British authorities had to move urgently on the terrorist plot this past week when the importance of Pakistan’s Independence Day and the broader implications of the plot became clear. The targeting of Pakistan also helps explain another curiosity regarding the British terrorist cells involved in the foiled plan. Although those arrested are British citizens, they almost exclusively have Pakistani roots. In past terrorist attacks and plots, we have seen an amalgam of nationalities — Saudis, Egyptians, Yemenis, Somalis, and more — reflecting the broad reach of Islamist extremism. In contrast, this was all about Pakistan, from conception to targeting to backing.

There are other anomalies of the past week’s events that make more sense in light of the targeting. President Bush did not break off his Crawford vacation to rush back to the Situation Room in anticipation of a potential crisis caused by downed airliners. The fact that he stayed in Texas tells us all that British, American and Pakistani intelligence had the threat under control. If there had been even a minor chance of aircraft exploding over the Atlantic last week, Mr. Bush would have been back in the White House.
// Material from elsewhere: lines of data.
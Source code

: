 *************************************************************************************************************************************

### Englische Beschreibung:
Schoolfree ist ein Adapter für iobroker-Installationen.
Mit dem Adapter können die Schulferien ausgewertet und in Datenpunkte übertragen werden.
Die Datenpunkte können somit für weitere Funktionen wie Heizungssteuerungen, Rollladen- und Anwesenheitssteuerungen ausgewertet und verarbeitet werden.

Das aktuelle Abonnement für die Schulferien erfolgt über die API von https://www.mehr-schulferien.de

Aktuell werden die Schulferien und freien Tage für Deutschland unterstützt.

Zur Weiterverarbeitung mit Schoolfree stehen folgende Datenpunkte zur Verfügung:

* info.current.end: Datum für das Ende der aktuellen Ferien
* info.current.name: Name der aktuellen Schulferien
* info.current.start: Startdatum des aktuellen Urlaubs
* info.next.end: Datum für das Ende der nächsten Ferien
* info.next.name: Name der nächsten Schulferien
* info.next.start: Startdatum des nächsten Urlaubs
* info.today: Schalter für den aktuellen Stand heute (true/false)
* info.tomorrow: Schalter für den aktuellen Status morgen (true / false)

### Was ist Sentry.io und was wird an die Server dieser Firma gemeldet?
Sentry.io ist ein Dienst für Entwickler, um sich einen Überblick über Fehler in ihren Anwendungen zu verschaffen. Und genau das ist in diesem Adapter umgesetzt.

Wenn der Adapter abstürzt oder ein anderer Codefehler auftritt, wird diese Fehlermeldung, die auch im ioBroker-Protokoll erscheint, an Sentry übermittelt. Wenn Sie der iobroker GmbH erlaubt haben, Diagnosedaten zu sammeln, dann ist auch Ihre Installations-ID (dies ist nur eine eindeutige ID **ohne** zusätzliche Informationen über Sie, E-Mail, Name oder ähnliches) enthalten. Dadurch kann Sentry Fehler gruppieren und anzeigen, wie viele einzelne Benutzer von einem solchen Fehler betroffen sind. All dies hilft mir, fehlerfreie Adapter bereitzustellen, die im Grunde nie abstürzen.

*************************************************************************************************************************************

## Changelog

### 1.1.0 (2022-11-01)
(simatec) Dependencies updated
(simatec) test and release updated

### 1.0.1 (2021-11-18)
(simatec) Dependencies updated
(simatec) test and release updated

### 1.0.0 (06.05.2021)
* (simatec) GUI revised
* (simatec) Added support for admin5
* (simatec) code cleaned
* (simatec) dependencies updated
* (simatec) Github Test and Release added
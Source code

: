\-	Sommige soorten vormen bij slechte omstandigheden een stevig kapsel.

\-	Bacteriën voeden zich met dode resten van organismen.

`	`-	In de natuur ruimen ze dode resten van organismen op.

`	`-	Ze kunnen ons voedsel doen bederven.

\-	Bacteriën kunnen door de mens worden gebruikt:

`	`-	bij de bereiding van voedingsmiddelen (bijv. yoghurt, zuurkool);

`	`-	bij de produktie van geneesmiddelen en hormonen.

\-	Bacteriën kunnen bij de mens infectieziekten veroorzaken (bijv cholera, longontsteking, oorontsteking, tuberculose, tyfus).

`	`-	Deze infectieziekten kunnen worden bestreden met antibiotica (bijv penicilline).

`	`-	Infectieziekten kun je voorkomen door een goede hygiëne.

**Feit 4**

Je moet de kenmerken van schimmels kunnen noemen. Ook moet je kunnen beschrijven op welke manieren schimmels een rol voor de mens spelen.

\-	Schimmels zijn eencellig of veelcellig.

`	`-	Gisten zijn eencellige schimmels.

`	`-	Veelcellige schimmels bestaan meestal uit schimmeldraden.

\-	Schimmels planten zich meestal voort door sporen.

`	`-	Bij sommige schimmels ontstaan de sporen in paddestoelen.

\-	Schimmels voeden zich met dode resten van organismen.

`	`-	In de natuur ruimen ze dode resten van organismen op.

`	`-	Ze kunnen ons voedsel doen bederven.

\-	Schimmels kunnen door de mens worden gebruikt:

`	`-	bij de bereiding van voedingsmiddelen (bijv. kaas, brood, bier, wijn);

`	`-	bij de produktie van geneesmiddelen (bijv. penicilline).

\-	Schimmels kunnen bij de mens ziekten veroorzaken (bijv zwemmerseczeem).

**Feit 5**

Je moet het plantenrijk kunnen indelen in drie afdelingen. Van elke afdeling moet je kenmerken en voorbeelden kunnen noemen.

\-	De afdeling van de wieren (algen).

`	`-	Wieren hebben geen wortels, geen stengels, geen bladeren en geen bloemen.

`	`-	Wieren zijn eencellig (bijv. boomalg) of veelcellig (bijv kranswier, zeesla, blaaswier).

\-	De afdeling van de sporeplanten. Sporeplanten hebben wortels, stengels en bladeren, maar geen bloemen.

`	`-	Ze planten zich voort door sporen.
Nonetheless, Gen. Musharraf took no chances. On Aug. 14, the entire country was on high alert and thousands of extra police were deployed in the capital city of Islamabad and in population centers including Lahore and Karachi.

In his Independence Day remarks, Pakistani Prime Minister Shaukat Aziz cited Pakistan’s “vital role in the international war on terrorism.”

It is hard to overstate Pakistan’s importance as an ally. Its nuclear weaponry alone makes Pakistan a special case in the Muslim world. The strategic value of its cooperation with the West should not be underestimated at a time when the Taliban is showing renewed vigor in Afghanistan. Had Gen. Musharraf’s regime been toppled this week, Pakistan could have become the world’s first nuclear-armed state sponsor of terrorism. This will not be the last time that Islamist extremists will try to carry out terrorist plots whose ultimate targets are not the West, but friendly Muslim governments. It should serve as a reminder that the political and economic stability of allied Muslim regimes ought to be a foremost consideration for American policy-makers.

John B. Roberts II served in the Reagan White House. He writes frequently on terrorism and national security.